But there was life there, too. We found a spindly-legged arrow crab wedged into a corner of the pilothouse. An orange squirrelfish flashed its spiny fins as it darted behind a bollard. Horse-eyed jacks circled the mast like creatures on a child’s mobile. A dozen or so snorkelers kicked across the surface above.

Most wrecks don’t become popular dive sites right away—it can take years for colorful sponges, fans and corals to appear, as well as the fish that like them. But the Kittiwake was an almost instant hit, surprising even the local dive operators who led the charge to acquire the ship from the U.S. Maritime Administration.

“People were telling me they’d dive it in a few years,” said Stephen Broadbelt, owner of Ocean Frontiers and part of the Kittiwake committee. “Then they go to the website and see the videos, and they’re saying they’re going to dive it every year.”

By our second dive, some 45 minutes after we’d surfaced from the first, the sun was behind the clouds and the snorkelers had left. I got no greeting from giddy fish. Instead of going deep, I drifted over the ship’s smokestack, whose depths are perhaps the one part of this stage-lit wreck that is completely devoid of daylight.
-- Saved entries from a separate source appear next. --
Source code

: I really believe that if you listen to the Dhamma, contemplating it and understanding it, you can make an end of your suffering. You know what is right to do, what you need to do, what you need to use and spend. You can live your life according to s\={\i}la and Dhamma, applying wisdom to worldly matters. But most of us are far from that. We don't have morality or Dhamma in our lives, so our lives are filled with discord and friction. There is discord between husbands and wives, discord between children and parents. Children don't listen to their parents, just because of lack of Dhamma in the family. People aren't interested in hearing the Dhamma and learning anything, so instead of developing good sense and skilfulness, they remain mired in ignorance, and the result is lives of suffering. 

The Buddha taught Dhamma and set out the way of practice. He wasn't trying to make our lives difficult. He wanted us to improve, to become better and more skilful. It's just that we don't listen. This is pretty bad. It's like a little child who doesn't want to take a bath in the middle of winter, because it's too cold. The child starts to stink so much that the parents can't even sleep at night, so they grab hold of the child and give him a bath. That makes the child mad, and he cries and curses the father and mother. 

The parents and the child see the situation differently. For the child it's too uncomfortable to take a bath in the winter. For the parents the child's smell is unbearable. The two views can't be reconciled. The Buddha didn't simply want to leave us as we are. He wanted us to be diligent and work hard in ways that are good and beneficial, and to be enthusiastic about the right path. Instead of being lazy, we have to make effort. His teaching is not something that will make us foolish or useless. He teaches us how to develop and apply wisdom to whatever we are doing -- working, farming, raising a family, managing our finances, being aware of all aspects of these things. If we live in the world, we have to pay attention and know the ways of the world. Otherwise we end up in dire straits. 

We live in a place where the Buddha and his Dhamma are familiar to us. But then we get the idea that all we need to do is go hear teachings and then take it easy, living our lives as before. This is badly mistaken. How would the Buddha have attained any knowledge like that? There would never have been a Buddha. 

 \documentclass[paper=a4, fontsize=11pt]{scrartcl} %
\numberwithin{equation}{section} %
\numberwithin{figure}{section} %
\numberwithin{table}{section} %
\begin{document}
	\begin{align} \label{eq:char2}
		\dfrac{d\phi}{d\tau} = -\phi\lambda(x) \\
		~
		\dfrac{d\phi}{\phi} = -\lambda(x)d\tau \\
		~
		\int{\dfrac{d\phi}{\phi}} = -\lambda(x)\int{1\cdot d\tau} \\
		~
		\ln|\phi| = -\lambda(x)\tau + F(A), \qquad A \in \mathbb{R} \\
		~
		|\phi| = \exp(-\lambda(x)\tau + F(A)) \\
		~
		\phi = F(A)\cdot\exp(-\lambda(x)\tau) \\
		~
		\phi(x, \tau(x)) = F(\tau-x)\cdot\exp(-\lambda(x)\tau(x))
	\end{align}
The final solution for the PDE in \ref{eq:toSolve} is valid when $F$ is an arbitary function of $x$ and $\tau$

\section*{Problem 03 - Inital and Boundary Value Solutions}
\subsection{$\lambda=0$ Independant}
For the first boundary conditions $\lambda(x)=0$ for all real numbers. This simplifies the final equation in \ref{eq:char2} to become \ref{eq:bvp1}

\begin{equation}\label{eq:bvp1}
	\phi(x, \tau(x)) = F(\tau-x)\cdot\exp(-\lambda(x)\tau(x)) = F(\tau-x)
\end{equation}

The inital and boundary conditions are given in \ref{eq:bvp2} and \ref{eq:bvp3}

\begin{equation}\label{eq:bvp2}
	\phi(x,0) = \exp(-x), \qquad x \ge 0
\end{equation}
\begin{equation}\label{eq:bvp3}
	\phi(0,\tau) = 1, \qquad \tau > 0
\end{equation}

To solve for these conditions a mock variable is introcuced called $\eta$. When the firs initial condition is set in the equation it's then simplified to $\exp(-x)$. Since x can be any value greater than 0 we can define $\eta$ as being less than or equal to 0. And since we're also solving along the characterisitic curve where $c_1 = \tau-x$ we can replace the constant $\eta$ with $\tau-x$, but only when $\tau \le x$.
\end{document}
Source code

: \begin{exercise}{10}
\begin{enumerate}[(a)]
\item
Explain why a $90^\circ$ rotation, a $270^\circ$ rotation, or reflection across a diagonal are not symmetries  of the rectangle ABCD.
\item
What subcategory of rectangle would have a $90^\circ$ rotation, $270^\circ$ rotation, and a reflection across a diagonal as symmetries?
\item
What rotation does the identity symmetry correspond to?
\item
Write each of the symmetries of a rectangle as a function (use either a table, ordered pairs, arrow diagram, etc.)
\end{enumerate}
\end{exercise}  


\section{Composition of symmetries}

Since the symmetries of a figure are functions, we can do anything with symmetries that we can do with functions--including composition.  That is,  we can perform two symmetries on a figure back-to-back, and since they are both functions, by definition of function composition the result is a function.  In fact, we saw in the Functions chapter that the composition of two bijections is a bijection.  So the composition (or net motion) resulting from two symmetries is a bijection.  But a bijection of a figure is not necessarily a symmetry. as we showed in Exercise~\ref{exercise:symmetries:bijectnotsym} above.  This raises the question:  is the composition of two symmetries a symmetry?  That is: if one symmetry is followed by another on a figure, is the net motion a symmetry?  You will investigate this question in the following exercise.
Gazing into that void, I could feel how gutted the Kittiwake was. In time, though, the emptiness should become rich profusion: Lobsters and octopodes will move into shadowy nooks, cleaning shrimp will set up work stations where sailors once did, extending an invitation of sorts to hungry garden eels and the eagle rays that eat the eels. The Kittiwake will become a coral-encrusted possession of the sea.

The Lowdown: Grand Cayman

Getting There: You can fly direct from many major U.S. cities to Grand Cayman’s Owen Roberts International Airport.
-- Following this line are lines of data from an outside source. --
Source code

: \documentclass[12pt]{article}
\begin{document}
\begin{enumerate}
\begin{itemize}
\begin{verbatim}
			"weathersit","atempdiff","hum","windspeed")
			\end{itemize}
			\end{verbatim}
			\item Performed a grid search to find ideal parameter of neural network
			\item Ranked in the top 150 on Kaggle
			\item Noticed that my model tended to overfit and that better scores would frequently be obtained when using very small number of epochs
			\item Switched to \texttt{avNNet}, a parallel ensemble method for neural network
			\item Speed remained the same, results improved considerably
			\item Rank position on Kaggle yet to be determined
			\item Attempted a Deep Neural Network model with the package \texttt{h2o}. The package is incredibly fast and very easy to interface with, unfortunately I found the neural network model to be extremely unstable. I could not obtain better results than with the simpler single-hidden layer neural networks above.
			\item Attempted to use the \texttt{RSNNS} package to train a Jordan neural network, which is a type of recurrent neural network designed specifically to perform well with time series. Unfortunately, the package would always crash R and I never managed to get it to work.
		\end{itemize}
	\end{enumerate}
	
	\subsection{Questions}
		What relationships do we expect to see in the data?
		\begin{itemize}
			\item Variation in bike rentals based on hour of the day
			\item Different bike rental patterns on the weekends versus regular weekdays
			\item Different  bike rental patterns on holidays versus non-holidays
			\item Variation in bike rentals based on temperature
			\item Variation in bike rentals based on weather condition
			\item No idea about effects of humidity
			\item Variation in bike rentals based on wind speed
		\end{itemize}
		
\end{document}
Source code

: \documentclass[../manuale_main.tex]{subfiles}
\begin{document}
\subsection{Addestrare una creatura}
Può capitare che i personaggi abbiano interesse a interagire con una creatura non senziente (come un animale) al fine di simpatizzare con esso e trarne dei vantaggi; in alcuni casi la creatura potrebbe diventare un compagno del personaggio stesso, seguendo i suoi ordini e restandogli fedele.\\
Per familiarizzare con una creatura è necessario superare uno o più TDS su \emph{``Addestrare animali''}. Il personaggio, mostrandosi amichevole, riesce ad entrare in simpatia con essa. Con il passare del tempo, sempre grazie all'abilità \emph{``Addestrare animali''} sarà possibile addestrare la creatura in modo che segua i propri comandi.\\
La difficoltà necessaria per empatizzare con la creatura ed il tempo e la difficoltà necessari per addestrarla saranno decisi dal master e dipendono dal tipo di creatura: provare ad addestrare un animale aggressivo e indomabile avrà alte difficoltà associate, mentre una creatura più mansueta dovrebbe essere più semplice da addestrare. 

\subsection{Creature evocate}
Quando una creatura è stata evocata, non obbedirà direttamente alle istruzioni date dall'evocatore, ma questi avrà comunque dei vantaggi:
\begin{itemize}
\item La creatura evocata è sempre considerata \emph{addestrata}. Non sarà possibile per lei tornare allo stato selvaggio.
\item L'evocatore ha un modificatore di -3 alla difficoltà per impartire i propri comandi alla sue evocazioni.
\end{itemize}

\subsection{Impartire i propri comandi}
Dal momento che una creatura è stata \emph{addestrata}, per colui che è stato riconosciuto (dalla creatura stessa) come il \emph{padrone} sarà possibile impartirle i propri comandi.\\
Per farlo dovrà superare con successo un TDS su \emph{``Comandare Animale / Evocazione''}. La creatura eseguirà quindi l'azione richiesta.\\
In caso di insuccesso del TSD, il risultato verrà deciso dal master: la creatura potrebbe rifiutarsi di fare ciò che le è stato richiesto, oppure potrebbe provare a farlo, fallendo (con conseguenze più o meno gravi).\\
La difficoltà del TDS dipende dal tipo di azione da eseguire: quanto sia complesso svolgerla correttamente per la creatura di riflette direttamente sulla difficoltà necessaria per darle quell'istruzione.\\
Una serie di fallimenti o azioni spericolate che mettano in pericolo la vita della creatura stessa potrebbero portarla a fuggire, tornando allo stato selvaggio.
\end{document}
Staying There: Cobalt Coast, on the northwest shore, is a low-frills resort with tidy oceanfront rooms and an outdoor restaurant; it’s also home to DiveTech (from $230 per night, cobaltcoast.com

). The six-year-old Ritz-Carlton Grand Cayman is a plusher alternative on Seven Mile Beach (from $299 per night, ritzcarlton.com
).

Diving There: More than 30 operators offer Kittiwake excursions. DiveTech’s owner led the effort to create the wreck site ($120 per person for a two-tank trip, divetech.com

). Ocean Frontiers, in the secluded East End, runs a weekly trip for $95 per person (
oceanfrontiers.com
).

© 2011 Wall Street Journal (www.wsj.com)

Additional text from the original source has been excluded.